A period of lighter training is the ideal time for me to sort this out. With the lower calorific demands there’s less impact to adjusting the diet, but I’m getting some sense of what is and isn’t going to work. What I then have to do is take the good practices forward into my heavier training periods. No more junk calories to meet my daily needs. I’ll allow the occasional treat, at the very least I can’t entirely go without an occasional slice of my favourite New York Baked Cheesecake. Last year in Oz this almost became a daily habit and perhaps that was taking things too far!
Having mentioned waistlines I’ll leave the topic by stressing it’s not that I’m really fat. By everyday standards I’m in a perfectly healthy weight range, with the way things are going I’m probably considered thin. From the perspective of racing to my best I am not going into my races at my ideal weight and compared to when I was just running I’m a heavyweight! Admittedly a good portion of that is the muscle required to swim and bike to a reasonable standard so I can’t look at my running days as a guide. It’s all about the body composition for racing and training at my best, whatever weight that might mean.

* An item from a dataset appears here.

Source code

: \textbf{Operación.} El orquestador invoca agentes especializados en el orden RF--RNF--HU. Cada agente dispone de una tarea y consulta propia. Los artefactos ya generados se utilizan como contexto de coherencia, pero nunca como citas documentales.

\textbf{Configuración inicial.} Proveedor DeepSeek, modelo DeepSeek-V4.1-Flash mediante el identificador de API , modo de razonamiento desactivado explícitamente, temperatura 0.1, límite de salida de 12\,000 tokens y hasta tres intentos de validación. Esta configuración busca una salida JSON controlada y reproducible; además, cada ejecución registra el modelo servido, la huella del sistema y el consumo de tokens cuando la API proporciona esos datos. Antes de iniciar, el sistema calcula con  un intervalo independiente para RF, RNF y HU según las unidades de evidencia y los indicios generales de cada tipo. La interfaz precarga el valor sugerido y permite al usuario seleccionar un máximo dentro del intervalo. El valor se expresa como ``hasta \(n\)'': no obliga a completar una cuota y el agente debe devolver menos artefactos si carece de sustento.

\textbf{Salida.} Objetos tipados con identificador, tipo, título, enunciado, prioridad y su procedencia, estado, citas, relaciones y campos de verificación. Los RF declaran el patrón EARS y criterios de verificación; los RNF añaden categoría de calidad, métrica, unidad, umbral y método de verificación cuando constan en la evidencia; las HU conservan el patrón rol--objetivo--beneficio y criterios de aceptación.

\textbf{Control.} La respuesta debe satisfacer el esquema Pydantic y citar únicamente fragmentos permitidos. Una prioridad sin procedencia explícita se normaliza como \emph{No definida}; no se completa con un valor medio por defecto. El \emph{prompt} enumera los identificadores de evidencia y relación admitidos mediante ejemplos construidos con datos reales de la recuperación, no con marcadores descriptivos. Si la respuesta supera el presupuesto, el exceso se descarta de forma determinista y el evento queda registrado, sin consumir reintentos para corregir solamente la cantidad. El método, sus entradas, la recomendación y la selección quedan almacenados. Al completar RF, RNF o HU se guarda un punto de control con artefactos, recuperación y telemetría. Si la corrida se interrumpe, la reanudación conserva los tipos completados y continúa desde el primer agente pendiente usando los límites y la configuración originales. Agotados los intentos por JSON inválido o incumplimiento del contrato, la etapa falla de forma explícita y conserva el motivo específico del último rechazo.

Also relating to the title I’m back to regular training, without too much structure. I’m sticking to an easy run everyday this week, nothing too far just 30 minutes or so. Then mixing in some swimming and biking with that again going by overall feel and not concerning myself with effort level too much. I’ll carry this into next week, but increase the duration a little. Then I’ll have a long ride a week Friday to celebrate my first day as a full time athlete. Yep, just one more week to go now.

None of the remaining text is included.